Je vais vous dire quelque chose qui risque de vous surprendre. Les pilotes savent que vous avez peur. Ils le voient dès que vous montez à bord. La mâchoire crispée. Les jointures blanchies qui agrippent la poignée de votre bagage à main. Le regard qui scrute la cabine à la recherche des issues de secours.
Les pilotes s'en rendent compte, et la plupart d'entre eux s'en soucient plus que vous ne le pensez. Mais ils se trouvent de l'autre côté d'une porte fermée, et ils ne peuvent pas vous dire ce qui pourrait réellement vous aider. Je vais donc le faire à leur place.
Ce que les pilotes pensent réellement des turbulences
C'est ce que l'on se dit quand l'avion commence à trembler : on est dans le pétrin.
Et voici ce qu'en pense le pilote : des turbulences. Il faudra peut-être ajuster l'altitude.
C'est tout. Voilà tout le raisonnement. Il n'y a pas d'alerte. Il n'y a pas de tension. Il s'agit simplement d'une évaluation professionnelle d'une situation atmosphérique courante. Vous, à l'arrière, avez l'impression de vivre une crise. La personne aux commandes de l'avion ne rencontre qu'un léger désagrément.
L'entraînement que l'on ne voit pas
Les pilotes de ligne suivent plusieurs années de formation avant de pouvoir prendre les commandes d'un avion. Ils s'entraînent sur des simulateurs à mouvement intégral qui reproduisent toutes les situations d'urgence imaginables, des pannes moteur aux pannes totales du système électrique.
Ils s'entraînent sans relâche à ces scénarios jusqu'à ce que leurs réactions deviennent automatiques. Tous les six mois, chaque pilote de ligne retourne au simulateur pour suivre une formation de maintien des compétences et passer des tests. S'ils échouent, ils ne peuvent pas voler tant qu'ils n'ont pas réussi. Aucune autre profession au monde ne fait l'objet d'une vérification aussi rigoureuse et continue des compétences.
Les systèmes qui sous-tendent les systèmes
Les avions commerciaux modernes sont conçus selon un principe appelé « redondance ». Chaque système critique dispose d'un système de secours. Et de nombreux systèmes de secours ont eux-mêmes leurs propres systèmes de secours.
L'avion est équipé de plusieurs moteurs. Il peut très bien voler avec un seul. Il dispose de plusieurs systèmes hydrauliques, de plusieurs générateurs électriques, de plusieurs ordinateurs de bord, de plusieurs systèmes de navigation et de plusieurs systèmes de communication.
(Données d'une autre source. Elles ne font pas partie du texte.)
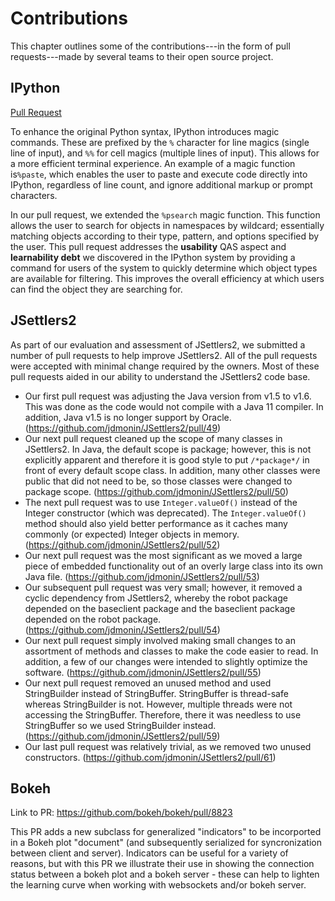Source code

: # Contributions

This chapter outlines some of the contributions---in the form of pull requests---made by several teams to their open source project.


## IPython

[Pull Request](https://github.com/ipython/ipython/pull/11672)

To enhance the original Python syntax, IPython introduces magic commands. These are prefixed by the `%` character for line magics \(single line of input\), and `%%` for cell magics \(multiple lines of input\). This allows for a more efficient terminal experience. An example of a magic function is`%paste`, which enables the user to paste and execute code directly into IPython, regardless of line count, and ignore additional markup or prompt characters.

In our pull request, we extended the `%psearch` magic function. This function allows the user to search for objects in namespaces by wildcard; essentially matching objects according to their type, pattern, and options specified by the user. This pull request addresses the **usability** QAS aspect and **learnability debt** we discovered in the IPython system by providing a command for users of the system to quickly determine which object types are available for filtering. This improves the overall efficiency at which users can find the object they are searching for.

## JSettlers2
As part of our evaluation and assessment of JSettlers2, we submitted a number of pull requests to help improve JSettlers2. All of the pull requests were accepted with minimal change required by the owners. Most of these pull requests aided in our ability to understand the JSettlers2 code base.

* Our first pull request was adjusting the Java version from v1.5 to v1.6. This was done as the code would not compile with a Java 11 compiler. In addition, Java v1.5 is no longer support by Oracle. (https://github.com/jdmonin/JSettlers2/pull/49)
* Our next pull request cleaned up the scope of many classes in JSettlers2. In Java, the default scope is package; however, this is not explicitly apparent and therefore it is good style to put `/*package*/` in front of every default scope class. In addition, many other classes were public that did not need to be, so those classes were changed to package scope. (https://github.com/jdmonin/JSettlers2/pull/50)
* The next pull request was to use `Integer.valueOf()` instead of the Integer constructor (which was deprecated). The `Integer.valueOf()` method should also yield better performance as it caches many commonly (or expected) Integer objects in memory. (https://github.com/jdmonin/JSettlers2/pull/52)
* Our next pull request was the most significant as we moved a large piece of embedded functionality out of an overly large class into its own Java file. (https://github.com/jdmonin/JSettlers2/pull/53)
* Our subsequent pull request was very small; however, it removed a cyclic dependency from JSettlers2, whereby the robot package depended on the baseclient package and the baseclient package depended on the robot package. (https://github.com/jdmonin/JSettlers2/pull/54)
* Our next pull request simply involved making small changes to an assortment of methods and classes to make the code easier to read. In addition, a few of our changes were intended to slightly optimize the software. (https://github.com/jdmonin/JSettlers2/pull/55)
* Our next pull request removed an unused method and used StringBuilder instead of StringBuffer. StringBuffer is thread-safe whereas StringBuilder is not. However, multiple threads were not accessing the StringBuffer. Therefore, there it was needless to use StringBuffer so we used StringBuilder instead. (https://github.com/jdmonin/JSettlers2/pull/59)
* Our last pull request was relatively trivial, as we removed two unused constructors. (https://github.com/jdmonin/JSettlers2/pull/61)

## Bokeh
Link to PR: https://github.com/bokeh/bokeh/pull/8823

This PR adds a new subclass for generalized "indicators" to be incorported in a Bokeh plot "document" (and subsequently serialized for syncronization between client and server). Indicators can be useful for a variety of reasons, but with this PR we illustrate their use in showing the connection status between a bokeh plot and a bokeh server - these can help to lighten the learning curve when working with websockets and/or bokeh server.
La philosophie de conception repose sur le principe qu'aucune défaillance isolée ne doit avoir de conséquences catastrophiques. Et qu'aucune combinaison de deux défaillances ne doit non plus avoir de conséquences catastrophiques.
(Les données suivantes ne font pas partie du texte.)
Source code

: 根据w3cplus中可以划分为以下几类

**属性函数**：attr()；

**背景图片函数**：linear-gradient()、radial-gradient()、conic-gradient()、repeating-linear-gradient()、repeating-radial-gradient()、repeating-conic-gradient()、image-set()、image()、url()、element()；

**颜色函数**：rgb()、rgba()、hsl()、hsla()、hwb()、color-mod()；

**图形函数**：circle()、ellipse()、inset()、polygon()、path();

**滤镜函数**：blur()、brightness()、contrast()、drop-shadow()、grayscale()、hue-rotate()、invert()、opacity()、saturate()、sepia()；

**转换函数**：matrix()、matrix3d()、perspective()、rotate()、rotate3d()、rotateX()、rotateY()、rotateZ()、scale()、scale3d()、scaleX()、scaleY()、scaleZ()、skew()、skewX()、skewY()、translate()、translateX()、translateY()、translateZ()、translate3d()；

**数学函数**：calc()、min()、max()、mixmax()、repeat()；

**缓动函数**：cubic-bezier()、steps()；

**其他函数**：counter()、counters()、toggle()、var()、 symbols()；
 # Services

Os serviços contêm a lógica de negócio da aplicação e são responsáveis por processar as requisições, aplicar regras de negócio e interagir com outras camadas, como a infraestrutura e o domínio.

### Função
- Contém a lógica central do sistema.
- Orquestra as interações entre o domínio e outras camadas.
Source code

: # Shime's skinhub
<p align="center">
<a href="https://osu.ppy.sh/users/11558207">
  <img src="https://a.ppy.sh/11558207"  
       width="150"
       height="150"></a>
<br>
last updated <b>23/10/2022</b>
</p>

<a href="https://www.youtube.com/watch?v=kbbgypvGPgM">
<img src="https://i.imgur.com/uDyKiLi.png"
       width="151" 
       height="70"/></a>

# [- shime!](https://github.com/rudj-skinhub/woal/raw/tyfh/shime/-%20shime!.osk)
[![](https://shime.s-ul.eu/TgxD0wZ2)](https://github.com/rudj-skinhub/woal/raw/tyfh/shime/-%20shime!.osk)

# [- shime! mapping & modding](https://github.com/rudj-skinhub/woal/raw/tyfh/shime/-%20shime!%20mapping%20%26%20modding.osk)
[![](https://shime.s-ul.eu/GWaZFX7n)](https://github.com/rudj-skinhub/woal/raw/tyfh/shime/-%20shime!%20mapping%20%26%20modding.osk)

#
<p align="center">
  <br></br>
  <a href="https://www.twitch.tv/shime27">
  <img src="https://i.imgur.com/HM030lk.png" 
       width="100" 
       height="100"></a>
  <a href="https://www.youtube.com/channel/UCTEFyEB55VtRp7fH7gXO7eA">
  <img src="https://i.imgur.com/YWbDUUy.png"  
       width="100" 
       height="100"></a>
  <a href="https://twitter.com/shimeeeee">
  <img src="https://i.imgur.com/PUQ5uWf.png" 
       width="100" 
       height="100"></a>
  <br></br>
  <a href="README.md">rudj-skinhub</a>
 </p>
Ce que les pilotes aimeraient que vous sachiez
Les bruits que vous entendez sont tout à fait normaux. C'est le train d'atterrissage qui se rentre. Ce sont les volets qui bougent. Ce sont les moteurs qui modifient leur puissance. Ce sont les bruits d'une machine qui fait exactement ce pour quoi elle a été conçue.
Les sensations que vous ressentez sont normales. L'inclinaison latérale dans les virages. Les variations d'assiette lors de la montée et de la descente. Les légères vibrations pendant certaines phases du vol.
Les pilotes sont aussi des passagers. Ils ont une famille. Ils ont des enfants. Ils prennent l'avion pendant leurs jours de congé. Si voler était dangereux, ceux qui s'y connaissent le mieux ne le feraient pas de leur plein gré avec leur propre famille.
Le fossé entre le sentiment et la réalité
Tout ce que je viens de vous dire est tout à fait vrai. Et la prochaine fois que vous monterez dans un avion, tout cela n'aura peut-être plus aucune importance. Car la peur ne réside pas dans le cerveau rationnel. Elle réside dans le corps.
C'est pourquoi les connaissances seules ne suffisent pas. Il faut également agir sur la réaction physique. Le système nerveux peut être réajusté. Le schéma de perception de la menace peut être mis à jour. Le corps peut apprendre à se trouver dans un avion sans interpréter chaque sensation comme un danger.